While there are a few stools up at the window, most of the seating is on the mezzanine. This pocket of the restaurant is fun, colourful and surprisingly cosy, with a mint green feature wall covered in paintings and patterns (and one particularly remarkable statue of a gold T. rex) and exposed bricks dotted with hanging plants and an art deco mirror that glows purple. The music matches the decor — one minute they're playing Frank Ocean, the next Elton John, the next A Tribe Called Quest. Banquette seating means you can come with a small group of friends, your significant other or just by yourself. This place was made for a good time, no matter your company.
That good time will be confirmed when you look at the drinks menu. There are signature cocktails that play with Asian flavours, like the Sundaland Sour Spritz ($15), which kicks Aperol to the curb by replacing it with ginger liqueur and a shiso shrub (an infused vinegar) for a sweet, spicy and altogether delicious concoction. There's also a rotating beer selection and a solid wine list that can be paired with the food.

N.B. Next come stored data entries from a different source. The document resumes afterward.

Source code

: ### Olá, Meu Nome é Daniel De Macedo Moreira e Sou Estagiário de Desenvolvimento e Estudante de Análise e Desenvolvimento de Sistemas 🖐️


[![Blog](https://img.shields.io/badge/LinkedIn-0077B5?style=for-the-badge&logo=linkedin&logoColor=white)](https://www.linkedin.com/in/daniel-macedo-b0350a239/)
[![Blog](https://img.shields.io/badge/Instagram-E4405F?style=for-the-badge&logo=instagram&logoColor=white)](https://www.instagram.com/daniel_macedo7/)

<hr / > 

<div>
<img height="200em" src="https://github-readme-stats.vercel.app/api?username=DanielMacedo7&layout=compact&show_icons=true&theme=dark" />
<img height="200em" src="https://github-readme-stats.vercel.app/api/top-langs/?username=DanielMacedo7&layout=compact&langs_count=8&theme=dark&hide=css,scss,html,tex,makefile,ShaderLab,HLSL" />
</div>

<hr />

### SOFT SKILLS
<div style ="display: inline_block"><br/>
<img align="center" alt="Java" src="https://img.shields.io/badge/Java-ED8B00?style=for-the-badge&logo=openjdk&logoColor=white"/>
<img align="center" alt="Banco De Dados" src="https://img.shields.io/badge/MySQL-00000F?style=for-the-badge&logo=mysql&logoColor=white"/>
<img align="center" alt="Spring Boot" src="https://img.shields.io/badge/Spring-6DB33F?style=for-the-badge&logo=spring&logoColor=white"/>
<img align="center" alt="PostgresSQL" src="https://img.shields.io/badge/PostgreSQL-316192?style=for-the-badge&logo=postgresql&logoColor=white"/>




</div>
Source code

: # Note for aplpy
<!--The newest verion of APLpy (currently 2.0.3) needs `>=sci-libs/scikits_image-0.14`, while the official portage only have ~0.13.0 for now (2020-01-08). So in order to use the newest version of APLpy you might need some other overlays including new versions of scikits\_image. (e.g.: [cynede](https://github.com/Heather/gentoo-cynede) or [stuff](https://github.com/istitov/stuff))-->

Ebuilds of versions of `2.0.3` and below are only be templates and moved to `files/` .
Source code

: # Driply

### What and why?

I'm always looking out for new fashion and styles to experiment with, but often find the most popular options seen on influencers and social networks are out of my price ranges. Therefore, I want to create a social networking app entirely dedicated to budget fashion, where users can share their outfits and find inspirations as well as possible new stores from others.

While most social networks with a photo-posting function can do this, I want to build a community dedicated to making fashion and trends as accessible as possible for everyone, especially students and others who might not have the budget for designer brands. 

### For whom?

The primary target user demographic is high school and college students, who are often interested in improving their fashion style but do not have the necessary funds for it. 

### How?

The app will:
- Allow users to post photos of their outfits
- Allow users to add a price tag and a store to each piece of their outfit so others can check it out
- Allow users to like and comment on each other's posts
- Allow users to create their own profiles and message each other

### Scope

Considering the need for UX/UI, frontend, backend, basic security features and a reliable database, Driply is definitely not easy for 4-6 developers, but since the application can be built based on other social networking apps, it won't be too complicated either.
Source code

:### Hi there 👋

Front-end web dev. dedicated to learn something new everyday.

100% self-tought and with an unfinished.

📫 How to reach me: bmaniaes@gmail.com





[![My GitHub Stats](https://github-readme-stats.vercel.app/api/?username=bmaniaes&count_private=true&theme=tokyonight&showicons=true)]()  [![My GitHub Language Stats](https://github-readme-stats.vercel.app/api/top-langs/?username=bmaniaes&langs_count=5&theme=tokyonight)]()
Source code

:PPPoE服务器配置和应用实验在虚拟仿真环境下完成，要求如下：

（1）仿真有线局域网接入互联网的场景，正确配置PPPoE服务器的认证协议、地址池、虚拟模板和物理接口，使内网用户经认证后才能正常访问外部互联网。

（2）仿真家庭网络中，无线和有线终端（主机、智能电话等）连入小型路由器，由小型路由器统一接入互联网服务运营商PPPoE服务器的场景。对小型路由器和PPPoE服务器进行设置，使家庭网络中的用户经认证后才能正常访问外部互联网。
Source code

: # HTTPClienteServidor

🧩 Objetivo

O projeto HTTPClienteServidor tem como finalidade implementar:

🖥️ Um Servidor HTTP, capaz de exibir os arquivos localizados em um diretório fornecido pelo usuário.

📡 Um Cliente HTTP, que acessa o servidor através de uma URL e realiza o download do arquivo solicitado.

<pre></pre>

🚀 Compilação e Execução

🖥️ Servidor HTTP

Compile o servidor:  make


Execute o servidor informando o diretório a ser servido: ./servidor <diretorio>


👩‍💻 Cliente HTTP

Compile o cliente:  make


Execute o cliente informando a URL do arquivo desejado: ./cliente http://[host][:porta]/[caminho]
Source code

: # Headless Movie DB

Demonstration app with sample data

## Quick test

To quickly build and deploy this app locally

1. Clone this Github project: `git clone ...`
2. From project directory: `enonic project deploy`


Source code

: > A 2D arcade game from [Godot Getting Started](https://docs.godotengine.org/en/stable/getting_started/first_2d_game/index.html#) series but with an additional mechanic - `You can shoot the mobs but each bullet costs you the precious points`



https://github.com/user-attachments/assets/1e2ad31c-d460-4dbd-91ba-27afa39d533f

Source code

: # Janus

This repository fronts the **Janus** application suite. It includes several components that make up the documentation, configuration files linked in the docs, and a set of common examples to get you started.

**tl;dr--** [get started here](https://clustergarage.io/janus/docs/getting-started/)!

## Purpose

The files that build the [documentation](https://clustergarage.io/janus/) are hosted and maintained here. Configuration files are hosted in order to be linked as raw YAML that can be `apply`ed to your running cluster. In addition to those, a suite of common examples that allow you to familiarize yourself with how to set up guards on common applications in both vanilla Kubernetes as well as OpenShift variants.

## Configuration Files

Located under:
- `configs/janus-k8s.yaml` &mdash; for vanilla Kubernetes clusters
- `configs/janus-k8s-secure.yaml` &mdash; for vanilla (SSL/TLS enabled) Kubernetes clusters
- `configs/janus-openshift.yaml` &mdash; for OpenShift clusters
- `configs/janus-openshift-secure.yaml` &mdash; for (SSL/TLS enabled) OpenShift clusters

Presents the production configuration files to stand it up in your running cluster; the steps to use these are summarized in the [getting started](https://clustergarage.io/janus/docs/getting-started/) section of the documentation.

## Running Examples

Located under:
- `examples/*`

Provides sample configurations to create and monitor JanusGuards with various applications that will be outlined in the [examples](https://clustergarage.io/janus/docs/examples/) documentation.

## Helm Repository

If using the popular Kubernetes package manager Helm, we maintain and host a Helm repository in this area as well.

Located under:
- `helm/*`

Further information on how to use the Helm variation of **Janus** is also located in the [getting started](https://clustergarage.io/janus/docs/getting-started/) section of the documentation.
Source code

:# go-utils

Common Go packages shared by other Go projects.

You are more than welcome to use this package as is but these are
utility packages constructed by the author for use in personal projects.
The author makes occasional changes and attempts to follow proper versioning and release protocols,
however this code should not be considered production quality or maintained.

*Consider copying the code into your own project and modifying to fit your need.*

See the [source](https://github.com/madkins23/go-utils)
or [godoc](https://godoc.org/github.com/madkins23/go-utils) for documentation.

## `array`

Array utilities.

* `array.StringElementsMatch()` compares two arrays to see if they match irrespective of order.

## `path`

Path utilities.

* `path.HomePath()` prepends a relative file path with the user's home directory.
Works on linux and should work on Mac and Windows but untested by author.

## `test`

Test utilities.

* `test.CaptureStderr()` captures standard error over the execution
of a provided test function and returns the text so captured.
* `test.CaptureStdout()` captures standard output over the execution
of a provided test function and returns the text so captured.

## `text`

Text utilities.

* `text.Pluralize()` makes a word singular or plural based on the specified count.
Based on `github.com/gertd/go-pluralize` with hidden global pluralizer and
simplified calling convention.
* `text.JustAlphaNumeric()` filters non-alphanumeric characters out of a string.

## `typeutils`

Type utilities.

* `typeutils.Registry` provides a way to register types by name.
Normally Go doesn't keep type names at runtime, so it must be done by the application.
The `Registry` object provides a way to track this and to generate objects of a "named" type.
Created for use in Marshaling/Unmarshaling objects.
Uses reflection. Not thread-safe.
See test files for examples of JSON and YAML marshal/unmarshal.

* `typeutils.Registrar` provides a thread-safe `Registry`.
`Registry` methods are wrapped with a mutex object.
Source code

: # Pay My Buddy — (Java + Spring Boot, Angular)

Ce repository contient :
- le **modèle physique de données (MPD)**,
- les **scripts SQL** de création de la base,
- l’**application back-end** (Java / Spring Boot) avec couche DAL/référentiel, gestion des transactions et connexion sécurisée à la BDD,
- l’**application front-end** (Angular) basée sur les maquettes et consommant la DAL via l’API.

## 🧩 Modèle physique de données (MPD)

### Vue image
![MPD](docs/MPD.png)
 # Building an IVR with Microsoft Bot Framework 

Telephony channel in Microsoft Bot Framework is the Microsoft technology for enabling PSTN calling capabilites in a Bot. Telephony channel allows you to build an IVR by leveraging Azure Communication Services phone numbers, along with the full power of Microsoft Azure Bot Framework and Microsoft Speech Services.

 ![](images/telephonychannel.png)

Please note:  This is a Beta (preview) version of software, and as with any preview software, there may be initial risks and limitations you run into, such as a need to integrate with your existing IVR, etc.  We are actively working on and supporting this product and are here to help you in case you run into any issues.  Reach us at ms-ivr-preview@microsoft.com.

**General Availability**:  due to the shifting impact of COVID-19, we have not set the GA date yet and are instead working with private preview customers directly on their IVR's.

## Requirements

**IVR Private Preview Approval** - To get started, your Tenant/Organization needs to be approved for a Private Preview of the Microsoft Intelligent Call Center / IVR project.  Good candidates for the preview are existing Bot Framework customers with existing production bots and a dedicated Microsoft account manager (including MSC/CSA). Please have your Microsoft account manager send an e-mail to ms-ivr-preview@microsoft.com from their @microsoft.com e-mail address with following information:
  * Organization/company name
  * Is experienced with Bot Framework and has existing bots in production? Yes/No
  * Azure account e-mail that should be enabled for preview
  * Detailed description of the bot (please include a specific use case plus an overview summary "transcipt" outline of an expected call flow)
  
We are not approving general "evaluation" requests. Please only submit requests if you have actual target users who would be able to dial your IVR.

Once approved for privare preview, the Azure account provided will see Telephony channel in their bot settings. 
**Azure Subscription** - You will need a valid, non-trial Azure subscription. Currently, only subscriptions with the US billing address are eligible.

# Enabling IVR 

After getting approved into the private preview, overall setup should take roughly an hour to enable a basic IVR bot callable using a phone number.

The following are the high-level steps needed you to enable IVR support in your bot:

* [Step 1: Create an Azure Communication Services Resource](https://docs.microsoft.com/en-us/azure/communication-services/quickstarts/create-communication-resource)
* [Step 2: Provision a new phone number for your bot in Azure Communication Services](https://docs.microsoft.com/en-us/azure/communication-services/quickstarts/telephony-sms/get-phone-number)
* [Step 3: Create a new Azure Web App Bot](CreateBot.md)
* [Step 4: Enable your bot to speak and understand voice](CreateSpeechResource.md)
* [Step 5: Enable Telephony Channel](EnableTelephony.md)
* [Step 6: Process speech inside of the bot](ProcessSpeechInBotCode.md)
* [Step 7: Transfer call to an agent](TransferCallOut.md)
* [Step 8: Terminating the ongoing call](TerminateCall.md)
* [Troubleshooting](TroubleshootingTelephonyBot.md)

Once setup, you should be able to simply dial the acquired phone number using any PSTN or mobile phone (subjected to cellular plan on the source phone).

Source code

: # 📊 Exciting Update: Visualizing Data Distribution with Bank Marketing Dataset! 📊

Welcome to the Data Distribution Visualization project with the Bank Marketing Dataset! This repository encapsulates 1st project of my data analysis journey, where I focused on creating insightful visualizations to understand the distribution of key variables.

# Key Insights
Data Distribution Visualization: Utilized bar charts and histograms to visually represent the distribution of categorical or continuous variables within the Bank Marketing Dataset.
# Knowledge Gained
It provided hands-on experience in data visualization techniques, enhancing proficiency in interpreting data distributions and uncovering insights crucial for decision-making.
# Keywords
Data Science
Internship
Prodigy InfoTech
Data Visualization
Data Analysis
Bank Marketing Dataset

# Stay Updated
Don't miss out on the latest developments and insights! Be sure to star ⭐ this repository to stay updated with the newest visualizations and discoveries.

Chef Rohan Brophy used to run the kitchen at Coda, and you can see that influence on the short, deliberate and ever-changing menu, which has a few starters, a few mains and a few sides. The best way to do it is to pick a few to share. The crispy eggplant ($8) is one of the former, and has been brined for hours before being deep-fried in a light tempura batter and topped with a green curry sauce. You'll dream about the crunch of the tempura, the oozing umami of the soft and melty eggplant, the creamy spice of the green curry sauce topped with garlic chips and crispy shallots. The kung pao cauliflower ($8) is another starter, the cauliflower rising from a bed of kung pao sauce like a delicious fried mountain, and laden with the extra kapow of Sichuan peppers. It's hard to even describe the massaman beef cheek curry with roti ($27), a larger dish which has a sauce so rich Mark Zuckerberg would be jealous.
This is as close to Chin Chin, Tonka and Longrain as you'll get on High Street — and for a fraction of the price, no less. The only thing typical you'll wish they had was a dessert menu, but you'll just have to settle for another spritz instead.